When everything seems uncertain during a pandemic, colorful art can uplift the community's spirit.
And that's why Sarah Wanek, a 25-year-old painter who is part of the Noyes Art Gallery, will strive to bring positivity when she showcases her work with seven other artists in June in the gallery's Focus room at 119 S. Ninth St.
The other artists will include Therese Bauer, Kelsey Doley, Marsha Schoff, Tammy Schuett, Kevin Slaby, Jena Wanek and Susan Woodford. Their works range from acrylic paintings, painted bottles and metal sculptures to oil portraits.
Due to social distancing guidelines, the gallery will livestream Wanek's opening on the first Friday of June (June 5) on Facebook at 7 p.m. The show will be on display at the gallery during its regular hours, 10 a.m. to 5 p.m., Tuesday through Saturday.

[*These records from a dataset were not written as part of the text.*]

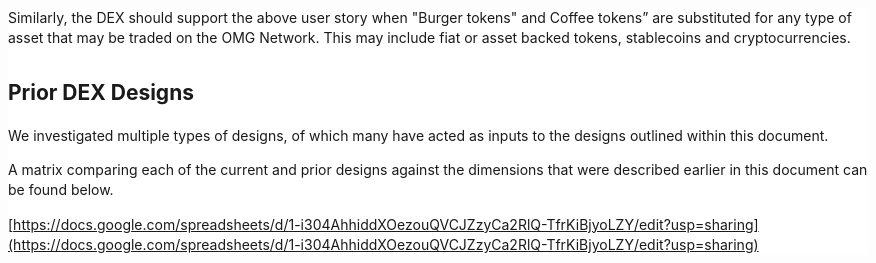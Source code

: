 Similarly, the DEX should support the above user story when "Burger tokens" and Coffee tokens” are substituted for any type of asset that may be traded on the OMG Network. This may include fiat or asset backed tokens, stablecoins and cryptocurrencies.

## Prior DEX Designs

We investigated multiple types of designs, of which many have acted as inputs to the designs outlined within this document.

A matrix comparing each of the current and prior designs against the dimensions that were described earlier in this document can be found below.

[https://docs.google.com/spreadsheets/d/1-i304AhhiddXOezouQVCJZzyCa2RlQ-TfrKiBjyoLZY/edit?usp=sharing](https://docs.google.com/spreadsheets/d/1-i304AhhiddXOezouQVCJZzyCa2RlQ-TfrKiBjyoLZY/edit?usp=sharing)
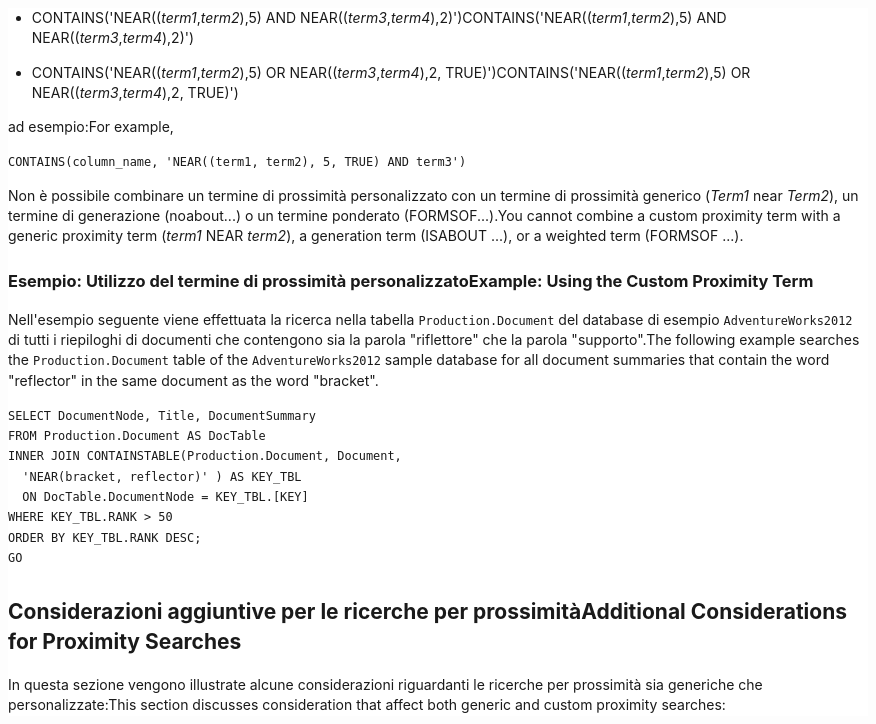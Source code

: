 -   <span data-ttu-id="bf1ff-144">CONTAINS('NEAR((*term1*,*term2*),5) AND NEAR((*term3*,*term4*),2)')</span><span class="sxs-lookup"><span data-stu-id="bf1ff-144">CONTAINS('NEAR((*term1*,*term2*),5) AND NEAR((*term3*,*term4*),2)')</span></span>  
  
-   <span data-ttu-id="bf1ff-145">CONTAINS('NEAR((*term1*,*term2*),5) OR NEAR((*term3*,*term4*),2, TRUE)')</span><span class="sxs-lookup"><span data-stu-id="bf1ff-145">CONTAINS('NEAR((*term1*,*term2*),5) OR NEAR((*term3*,*term4*),2, TRUE)')</span></span>  
  
 <span data-ttu-id="bf1ff-146">ad esempio:</span><span class="sxs-lookup"><span data-stu-id="bf1ff-146">For example,</span></span>  
  
```  
CONTAINS(column_name, 'NEAR((term1, term2), 5, TRUE) AND term3')  
```  
  
 <span data-ttu-id="bf1ff-147">Non è possibile combinare un termine di prossimità personalizzato con un termine di prossimità generico (*Term1* near *Term2*), un termine di generazione (noabout...) o un termine ponderato (FORMSOF...).</span><span class="sxs-lookup"><span data-stu-id="bf1ff-147">You cannot combine a custom proximity term with a generic proximity term (*term1* NEAR *term2*), a generation term (ISABOUT ...), or a weighted term (FORMSOF ...).</span></span>  
  
### <a name="example-using-the-custom-proximity-term"></a><span data-ttu-id="bf1ff-148">Esempio: Utilizzo del termine di prossimità personalizzato</span><span class="sxs-lookup"><span data-stu-id="bf1ff-148">Example: Using the Custom Proximity Term</span></span>  
 <span data-ttu-id="bf1ff-149">Nell'esempio seguente viene effettuata la ricerca nella tabella `Production.Document` del database di esempio `AdventureWorks2012` di tutti i riepiloghi di documenti che contengono sia la parola "riflettore" che la parola "supporto".</span><span class="sxs-lookup"><span data-stu-id="bf1ff-149">The following example searches the `Production.Document` table of the `AdventureWorks2012` sample database for all document summaries that contain the word "reflector" in the same document as the word "bracket".</span></span>  
  
```  
SELECT DocumentNode, Title, DocumentSummary  
FROM Production.Document AS DocTable   
INNER JOIN CONTAINSTABLE(Production.Document, Document,  
  'NEAR(bracket, reflector)' ) AS KEY_TBL  
  ON DocTable.DocumentNode = KEY_TBL.[KEY]  
WHERE KEY_TBL.RANK > 50  
ORDER BY KEY_TBL.RANK DESC;  
GO  
```  
  

  
##  <a name="additional-considerations-for-proximity-searches"></a><a name="Additional_Considerations"></a><span data-ttu-id="bf1ff-150">Considerazioni aggiuntive per le ricerche per prossimità</span><span class="sxs-lookup"><span data-stu-id="bf1ff-150">Additional Considerations for Proximity Searches</span></span>  
 <span data-ttu-id="bf1ff-151">In questa sezione vengono illustrate alcune considerazioni riguardanti le ricerche per prossimità sia generiche che personalizzate:</span><span class="sxs-lookup"><span data-stu-id="bf1ff-151">This section discusses consideration that affect both generic and custom proximity searches:</span></span>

The theme of the show is "Experiencing Color," and each artist will represent color in his or her own way.
As a painter, Wanek's work stands out among the 100 other artists in the gallery because of her distinct impressionistic style of bravely using colors and fitted shapes, especially rectangles, says the gallery's owner, Julia Noyes.
"Nobody paints like her," Noyes says. "People who buy her work like the energy, the exuberance, the positivity of her work. She's done it in a very artistic way, so I think it separates her a lot from other artists."

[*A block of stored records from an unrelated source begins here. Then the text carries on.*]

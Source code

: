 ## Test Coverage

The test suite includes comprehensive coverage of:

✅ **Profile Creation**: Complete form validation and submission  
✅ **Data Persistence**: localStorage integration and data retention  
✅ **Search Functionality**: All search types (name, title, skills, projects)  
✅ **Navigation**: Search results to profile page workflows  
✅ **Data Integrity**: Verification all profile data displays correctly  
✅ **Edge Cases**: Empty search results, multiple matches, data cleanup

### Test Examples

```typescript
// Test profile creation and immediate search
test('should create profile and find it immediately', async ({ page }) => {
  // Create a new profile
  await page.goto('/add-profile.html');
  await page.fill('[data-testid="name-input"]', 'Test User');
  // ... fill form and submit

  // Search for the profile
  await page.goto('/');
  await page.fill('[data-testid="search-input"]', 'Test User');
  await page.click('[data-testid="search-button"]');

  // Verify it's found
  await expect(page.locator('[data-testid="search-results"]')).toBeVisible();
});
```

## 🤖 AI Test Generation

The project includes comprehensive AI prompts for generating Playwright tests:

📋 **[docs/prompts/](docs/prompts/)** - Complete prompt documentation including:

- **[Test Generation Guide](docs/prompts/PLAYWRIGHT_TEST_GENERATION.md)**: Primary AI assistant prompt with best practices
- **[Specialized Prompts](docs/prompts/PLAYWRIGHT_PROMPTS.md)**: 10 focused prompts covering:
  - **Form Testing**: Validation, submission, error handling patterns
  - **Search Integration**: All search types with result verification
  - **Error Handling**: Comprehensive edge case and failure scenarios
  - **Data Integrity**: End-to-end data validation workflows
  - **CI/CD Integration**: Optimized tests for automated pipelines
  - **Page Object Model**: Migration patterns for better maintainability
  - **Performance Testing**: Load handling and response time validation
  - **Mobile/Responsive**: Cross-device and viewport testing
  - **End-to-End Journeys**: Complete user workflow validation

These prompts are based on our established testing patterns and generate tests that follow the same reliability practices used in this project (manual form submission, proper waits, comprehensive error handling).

Wanek says her acrylic painting mainly revolves around landscapes, and she likes to paint on canvas, as well as wood panels and live-edge wood “cookies” or cut slabs of tree trunks.
Through painting, Wanek experiments with mixing different colors, and she isn't afraid of making mistakes when she paints. "It's easy to put your mind onto the canvas, and it's easier to change your mind as well," said the University of Nebraska-Lincoln graduate. "If you don't like something, you can just paint over it."
Nature, especially trees and all her travels to Utah and Alaska, are her sources of inspiration.
"Trees are an ongoing theme in my work," Wanek says. "I love the shapes they make, and I am intrigued by their negative spaces.”
Since Wanek stays mostly at home to slow down the spread of COVID-19, she said she has had a hard time finding inspiration. But through art and working in the gallery, she said she gets through her day.
"Coming to the gallery gives me inspiration, and knowing other artists keeps me going," Wanek says.